The Brown University School of Public Health dean urged members of the House Committee on Ways and Means to better support the dwindling number of doctors in private practice.

WASHINGTON, D.C. [Brown University] — While the array of forces driving the demise of independent physicians in the United States is complex, Congress can take multiple key actions to support private health care providers and enable them to focus on patient care.

That’s according to Dr. Ashish K. Jha, dean of the Brown University School of Public health.

The top of his list? Ensure that Medicare pays private physicians the same amount that it pays health care systems for the same medical services.

“I think Congressional action on site-neutral payments is essential,” Jha told members of Congress on Thursday, May 23. “It just makes no sense to pay more for the same care, in the same location, just because the ownership of that practice has changed.”

Jha spoke as a witness in a Congressional hearing on how the federal government can address the decrease of small, independent physician practices nationally. He was one among a panel of experts who testified in a U.S. House of Representatives Committee on Ways and Means subcommittee hearing titled “The Collapse of Private Practice: Examining the Challenges Facing Independent Medicine.”

In addition to serving at Brown as School of Public Health dean and a professor of health services, policy and practice, Jha is a practicing physician who has spent much of his clinical career caring for military veterans in the Veterans Affairs Health Care system. In those different capacities, Jha told Congress, he has witnessed the collapse of small physician practices and the resulting impacts on both patients and providers.
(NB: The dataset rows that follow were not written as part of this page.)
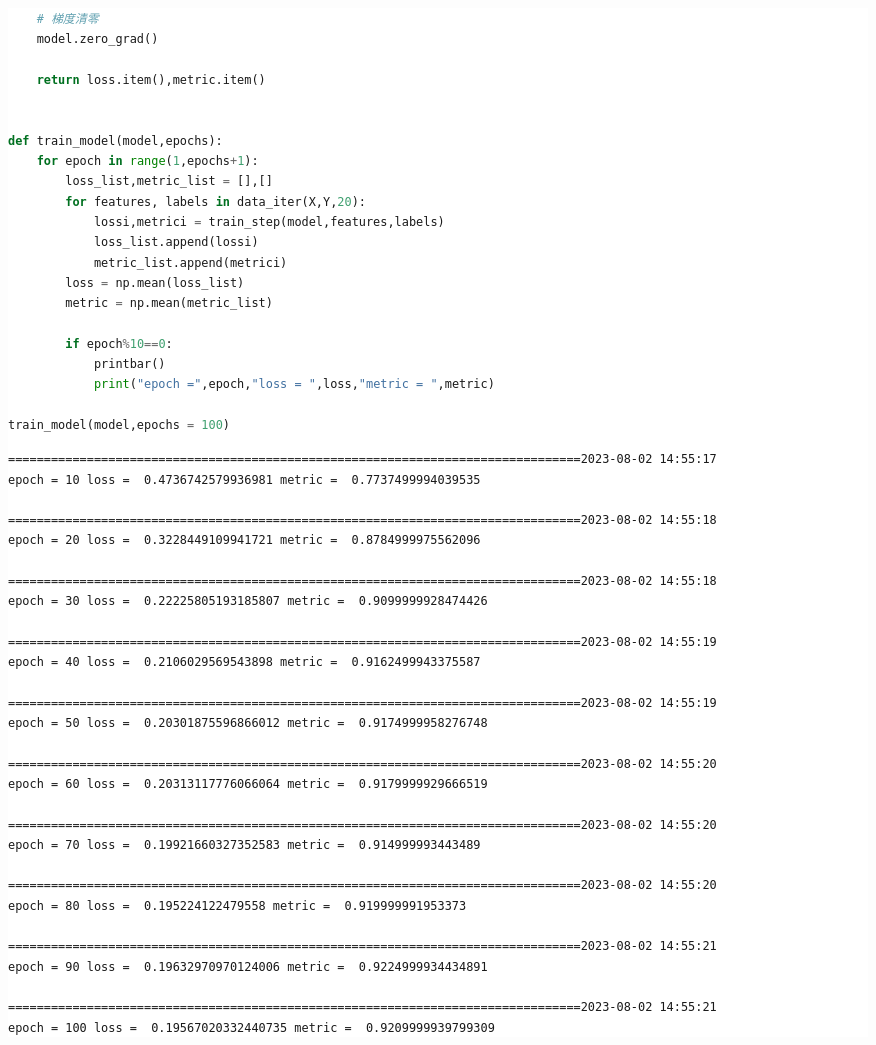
 ```python
    # 梯度清零
    model.zero_grad()
        
    return loss.item(),metric.item()
 

def train_model(model,epochs):
    for epoch in range(1,epochs+1):
        loss_list,metric_list = [],[]
        for features, labels in data_iter(X,Y,20):
            lossi,metrici = train_step(model,features,labels)
            loss_list.append(lossi)
            metric_list.append(metrici)
        loss = np.mean(loss_list)
        metric = np.mean(metric_list)

        if epoch%10==0:
            printbar()
            print("epoch =",epoch,"loss = ",loss,"metric = ",metric)
        
train_model(model,epochs = 100)

```

    
    ================================================================================2023-08-02 14:55:17
    epoch = 10 loss =  0.4736742579936981 metric =  0.7737499994039535
    
    ================================================================================2023-08-02 14:55:18
    epoch = 20 loss =  0.3228449109941721 metric =  0.8784999975562096
    
    ================================================================================2023-08-02 14:55:18
    epoch = 30 loss =  0.22225805193185807 metric =  0.9099999928474426
    
    ================================================================================2023-08-02 14:55:19
    epoch = 40 loss =  0.2106029569543898 metric =  0.9162499943375587
    
    ================================================================================2023-08-02 14:55:19
    epoch = 50 loss =  0.20301875596866012 metric =  0.9174999958276748
    
    ================================================================================2023-08-02 14:55:20
    epoch = 60 loss =  0.20313117776066064 metric =  0.9179999929666519
    
    ================================================================================2023-08-02 14:55:20
    epoch = 70 loss =  0.19921660327352583 metric =  0.914999993443489
    
    ================================================================================2023-08-02 14:55:20
    epoch = 80 loss =  0.195224122479558 metric =  0.919999991953373
    
    ================================================================================2023-08-02 14:55:21
    epoch = 90 loss =  0.19632970970124006 metric =  0.9224999934434891
    
    ================================================================================2023-08-02 14:55:21
    epoch = 100 loss =  0.19567020332440735 metric =  0.9209999939799309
A major factor in the decline of private practice, Jha said, is a payment system through which Medicare pays more when a patient receives care at a hospital or a health care system than at an independent practice.

“This totally perverts the marketplace,” he said. “There is now this very large incentive for hospitals to buy up physician practices, and that doesn’t increase access, it doesn’t increase quality — all it does is allow Medicare to pay a lot more, and consumers to pay a lot more through private insurance.”

Another major burden facing independent physicians, Jha said, is the commercial takeover of Medicare via the Medicare Advantage program, which requires complicated documentation from physicians, increases the chances that recommended treatments will be denied and hampers doctors’ ability to provide care.

Jha also recommended vigorous federal enforcement of anti-trust laws to reduce the consolidation of physician practices by private equity firms; legislation focused on transparency around medical practice ownership; and adjustments to physician pay rates to keep up with inflation.

“My belief if that if we do all these things, we can have a dynamic health care system where independent practices can thrive and flourish, and patients can have more choices, lower costs and better care,” Jha concluded.